Task to complete:
All that is needed is each line of the entries holding the word "values", copied as it stands.

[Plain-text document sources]

=== Section Start ===

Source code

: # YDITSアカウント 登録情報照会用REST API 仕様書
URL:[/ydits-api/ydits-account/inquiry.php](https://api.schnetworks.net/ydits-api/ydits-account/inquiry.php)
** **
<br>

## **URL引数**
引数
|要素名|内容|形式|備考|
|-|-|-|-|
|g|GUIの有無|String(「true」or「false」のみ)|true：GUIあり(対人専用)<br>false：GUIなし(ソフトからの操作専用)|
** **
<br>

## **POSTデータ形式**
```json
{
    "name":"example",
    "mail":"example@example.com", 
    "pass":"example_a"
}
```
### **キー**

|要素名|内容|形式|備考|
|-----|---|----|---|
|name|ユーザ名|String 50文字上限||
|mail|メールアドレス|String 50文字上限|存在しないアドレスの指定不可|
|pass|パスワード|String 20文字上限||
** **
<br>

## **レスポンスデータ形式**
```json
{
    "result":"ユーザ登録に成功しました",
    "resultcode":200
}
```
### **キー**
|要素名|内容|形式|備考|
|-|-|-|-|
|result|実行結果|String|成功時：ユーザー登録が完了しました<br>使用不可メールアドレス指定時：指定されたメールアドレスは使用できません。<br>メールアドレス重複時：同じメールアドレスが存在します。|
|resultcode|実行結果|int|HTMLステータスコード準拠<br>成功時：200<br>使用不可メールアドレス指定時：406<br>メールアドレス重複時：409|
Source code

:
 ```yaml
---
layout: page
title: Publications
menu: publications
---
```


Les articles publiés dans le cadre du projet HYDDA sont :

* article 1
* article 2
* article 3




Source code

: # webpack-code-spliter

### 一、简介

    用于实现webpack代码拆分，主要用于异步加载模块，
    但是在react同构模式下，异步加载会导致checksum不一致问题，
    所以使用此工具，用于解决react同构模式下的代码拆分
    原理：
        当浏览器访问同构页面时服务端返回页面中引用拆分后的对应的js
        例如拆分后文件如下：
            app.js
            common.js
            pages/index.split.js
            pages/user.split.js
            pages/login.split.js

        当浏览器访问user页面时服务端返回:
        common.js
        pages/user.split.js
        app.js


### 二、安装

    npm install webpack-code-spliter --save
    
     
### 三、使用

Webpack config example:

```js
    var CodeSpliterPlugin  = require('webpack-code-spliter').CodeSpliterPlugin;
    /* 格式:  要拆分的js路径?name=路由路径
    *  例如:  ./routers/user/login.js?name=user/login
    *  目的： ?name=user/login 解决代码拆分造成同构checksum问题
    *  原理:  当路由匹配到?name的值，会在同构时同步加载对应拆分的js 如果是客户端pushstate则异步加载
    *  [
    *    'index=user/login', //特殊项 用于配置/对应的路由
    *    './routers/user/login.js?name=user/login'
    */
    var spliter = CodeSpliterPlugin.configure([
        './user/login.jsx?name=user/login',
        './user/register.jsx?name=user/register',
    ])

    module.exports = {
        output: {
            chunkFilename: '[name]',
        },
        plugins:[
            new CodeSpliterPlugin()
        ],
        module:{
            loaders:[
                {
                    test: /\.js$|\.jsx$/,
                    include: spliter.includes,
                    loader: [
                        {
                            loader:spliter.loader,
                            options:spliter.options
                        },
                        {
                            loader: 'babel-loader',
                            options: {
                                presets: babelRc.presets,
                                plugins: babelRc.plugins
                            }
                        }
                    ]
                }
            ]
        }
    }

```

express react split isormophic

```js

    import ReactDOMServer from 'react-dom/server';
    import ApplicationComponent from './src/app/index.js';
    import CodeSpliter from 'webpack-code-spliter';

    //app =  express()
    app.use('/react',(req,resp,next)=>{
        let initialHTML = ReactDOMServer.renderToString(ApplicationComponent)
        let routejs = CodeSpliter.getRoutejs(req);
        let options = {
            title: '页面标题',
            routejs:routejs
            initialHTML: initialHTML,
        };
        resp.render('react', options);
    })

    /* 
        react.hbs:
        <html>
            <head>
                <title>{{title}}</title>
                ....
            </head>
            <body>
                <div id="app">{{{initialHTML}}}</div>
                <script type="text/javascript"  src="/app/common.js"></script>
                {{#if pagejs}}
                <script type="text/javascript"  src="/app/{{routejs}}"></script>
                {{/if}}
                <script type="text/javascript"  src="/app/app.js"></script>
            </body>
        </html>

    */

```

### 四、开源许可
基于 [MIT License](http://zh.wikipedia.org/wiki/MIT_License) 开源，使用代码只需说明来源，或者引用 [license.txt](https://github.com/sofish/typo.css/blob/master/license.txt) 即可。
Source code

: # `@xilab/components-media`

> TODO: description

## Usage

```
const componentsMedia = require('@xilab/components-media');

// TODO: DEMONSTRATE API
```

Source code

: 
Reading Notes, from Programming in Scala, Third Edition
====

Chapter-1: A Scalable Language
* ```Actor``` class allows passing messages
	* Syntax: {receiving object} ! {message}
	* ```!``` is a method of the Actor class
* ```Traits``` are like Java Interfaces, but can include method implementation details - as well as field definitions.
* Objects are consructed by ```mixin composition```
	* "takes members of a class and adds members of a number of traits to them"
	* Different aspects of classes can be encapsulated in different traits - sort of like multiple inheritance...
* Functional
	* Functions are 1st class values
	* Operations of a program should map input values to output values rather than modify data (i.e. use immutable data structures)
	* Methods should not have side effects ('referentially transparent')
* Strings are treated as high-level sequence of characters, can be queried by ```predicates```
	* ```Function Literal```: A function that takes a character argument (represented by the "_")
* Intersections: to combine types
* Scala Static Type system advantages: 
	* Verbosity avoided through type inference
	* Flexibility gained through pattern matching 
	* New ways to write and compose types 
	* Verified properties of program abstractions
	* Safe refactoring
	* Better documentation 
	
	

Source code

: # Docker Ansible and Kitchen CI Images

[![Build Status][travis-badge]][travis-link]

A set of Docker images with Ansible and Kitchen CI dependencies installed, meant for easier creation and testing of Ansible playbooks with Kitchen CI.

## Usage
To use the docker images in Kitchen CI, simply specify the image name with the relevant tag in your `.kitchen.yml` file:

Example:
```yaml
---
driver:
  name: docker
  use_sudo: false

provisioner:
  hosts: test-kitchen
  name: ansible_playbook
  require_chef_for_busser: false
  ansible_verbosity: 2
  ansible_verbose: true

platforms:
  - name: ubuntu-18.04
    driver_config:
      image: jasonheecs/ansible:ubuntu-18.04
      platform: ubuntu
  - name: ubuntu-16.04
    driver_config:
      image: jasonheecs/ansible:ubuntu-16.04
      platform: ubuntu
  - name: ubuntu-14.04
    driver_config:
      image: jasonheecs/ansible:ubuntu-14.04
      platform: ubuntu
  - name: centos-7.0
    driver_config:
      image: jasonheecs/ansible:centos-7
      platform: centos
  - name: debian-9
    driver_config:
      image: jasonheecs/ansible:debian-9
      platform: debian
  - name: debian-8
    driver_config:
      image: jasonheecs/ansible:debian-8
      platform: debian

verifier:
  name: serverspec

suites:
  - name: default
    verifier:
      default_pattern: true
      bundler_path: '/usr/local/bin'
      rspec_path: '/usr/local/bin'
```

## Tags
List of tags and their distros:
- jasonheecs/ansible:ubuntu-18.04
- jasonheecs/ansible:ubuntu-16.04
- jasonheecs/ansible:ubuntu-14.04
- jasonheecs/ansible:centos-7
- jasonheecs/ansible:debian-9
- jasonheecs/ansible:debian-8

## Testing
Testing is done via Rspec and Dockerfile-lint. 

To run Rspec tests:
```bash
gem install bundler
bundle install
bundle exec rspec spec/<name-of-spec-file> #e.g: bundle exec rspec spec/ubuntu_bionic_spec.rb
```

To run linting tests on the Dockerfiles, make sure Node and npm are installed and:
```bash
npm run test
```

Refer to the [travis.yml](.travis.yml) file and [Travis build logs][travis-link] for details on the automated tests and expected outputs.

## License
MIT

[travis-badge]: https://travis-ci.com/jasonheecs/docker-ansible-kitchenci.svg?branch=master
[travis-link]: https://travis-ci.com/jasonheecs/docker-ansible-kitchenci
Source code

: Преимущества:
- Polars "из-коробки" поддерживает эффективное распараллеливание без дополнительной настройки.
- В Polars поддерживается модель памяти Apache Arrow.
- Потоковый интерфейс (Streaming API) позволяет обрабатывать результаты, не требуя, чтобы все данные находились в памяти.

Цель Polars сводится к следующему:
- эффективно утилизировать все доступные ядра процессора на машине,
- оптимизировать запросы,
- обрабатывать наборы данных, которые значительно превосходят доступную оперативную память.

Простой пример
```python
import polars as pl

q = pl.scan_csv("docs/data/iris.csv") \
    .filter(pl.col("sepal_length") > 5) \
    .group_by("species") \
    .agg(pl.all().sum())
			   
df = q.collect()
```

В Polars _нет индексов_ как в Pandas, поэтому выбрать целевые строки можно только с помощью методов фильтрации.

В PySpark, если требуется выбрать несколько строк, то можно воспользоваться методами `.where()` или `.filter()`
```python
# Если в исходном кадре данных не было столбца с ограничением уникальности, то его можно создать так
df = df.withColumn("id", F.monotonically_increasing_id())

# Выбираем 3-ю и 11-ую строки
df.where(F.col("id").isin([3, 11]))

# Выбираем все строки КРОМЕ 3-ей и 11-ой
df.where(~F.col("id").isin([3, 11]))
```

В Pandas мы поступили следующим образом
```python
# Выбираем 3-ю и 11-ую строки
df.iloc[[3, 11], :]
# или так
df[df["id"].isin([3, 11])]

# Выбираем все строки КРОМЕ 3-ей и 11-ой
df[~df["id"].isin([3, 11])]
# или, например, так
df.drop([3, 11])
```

=== Section End ===
=== Section Start ===

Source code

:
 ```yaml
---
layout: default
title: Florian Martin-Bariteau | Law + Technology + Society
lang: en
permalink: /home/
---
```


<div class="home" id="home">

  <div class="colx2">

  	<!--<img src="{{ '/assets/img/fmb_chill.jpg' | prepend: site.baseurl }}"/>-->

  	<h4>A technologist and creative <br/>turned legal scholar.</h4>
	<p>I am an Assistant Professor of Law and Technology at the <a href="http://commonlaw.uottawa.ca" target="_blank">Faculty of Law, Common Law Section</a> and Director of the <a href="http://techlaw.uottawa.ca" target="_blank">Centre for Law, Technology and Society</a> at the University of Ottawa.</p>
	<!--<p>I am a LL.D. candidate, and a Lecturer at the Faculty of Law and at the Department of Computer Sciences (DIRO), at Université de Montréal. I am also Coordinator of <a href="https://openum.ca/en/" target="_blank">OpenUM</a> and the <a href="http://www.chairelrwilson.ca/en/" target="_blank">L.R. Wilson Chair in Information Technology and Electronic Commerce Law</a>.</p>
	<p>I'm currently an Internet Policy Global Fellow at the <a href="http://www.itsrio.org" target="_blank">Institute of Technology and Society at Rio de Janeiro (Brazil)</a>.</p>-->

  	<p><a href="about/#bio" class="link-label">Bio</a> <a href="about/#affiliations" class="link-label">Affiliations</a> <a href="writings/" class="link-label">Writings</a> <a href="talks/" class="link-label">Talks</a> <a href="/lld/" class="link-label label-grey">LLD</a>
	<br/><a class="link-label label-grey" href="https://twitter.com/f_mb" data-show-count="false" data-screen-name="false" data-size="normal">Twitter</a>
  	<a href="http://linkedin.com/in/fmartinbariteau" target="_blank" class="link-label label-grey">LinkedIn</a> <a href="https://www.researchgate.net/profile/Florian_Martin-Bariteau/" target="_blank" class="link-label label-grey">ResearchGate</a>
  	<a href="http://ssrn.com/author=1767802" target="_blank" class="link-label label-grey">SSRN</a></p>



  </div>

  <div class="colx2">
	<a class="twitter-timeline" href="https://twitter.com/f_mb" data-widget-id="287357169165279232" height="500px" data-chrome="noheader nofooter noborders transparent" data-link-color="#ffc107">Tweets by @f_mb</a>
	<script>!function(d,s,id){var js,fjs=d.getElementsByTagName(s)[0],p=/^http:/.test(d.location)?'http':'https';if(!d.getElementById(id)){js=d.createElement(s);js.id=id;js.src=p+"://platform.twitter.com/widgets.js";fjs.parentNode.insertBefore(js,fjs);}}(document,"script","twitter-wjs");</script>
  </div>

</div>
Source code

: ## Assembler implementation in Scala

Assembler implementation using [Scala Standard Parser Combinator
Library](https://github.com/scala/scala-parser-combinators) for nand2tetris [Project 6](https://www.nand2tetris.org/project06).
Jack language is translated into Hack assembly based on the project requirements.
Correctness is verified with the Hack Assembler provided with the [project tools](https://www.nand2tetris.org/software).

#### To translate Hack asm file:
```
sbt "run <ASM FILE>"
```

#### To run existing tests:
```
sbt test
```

=== Section End ===

Task answer:
	* Functions are 1st class values
	* Operations of a program should map input values to output values rather than modify data (i.e. use immutable data structures)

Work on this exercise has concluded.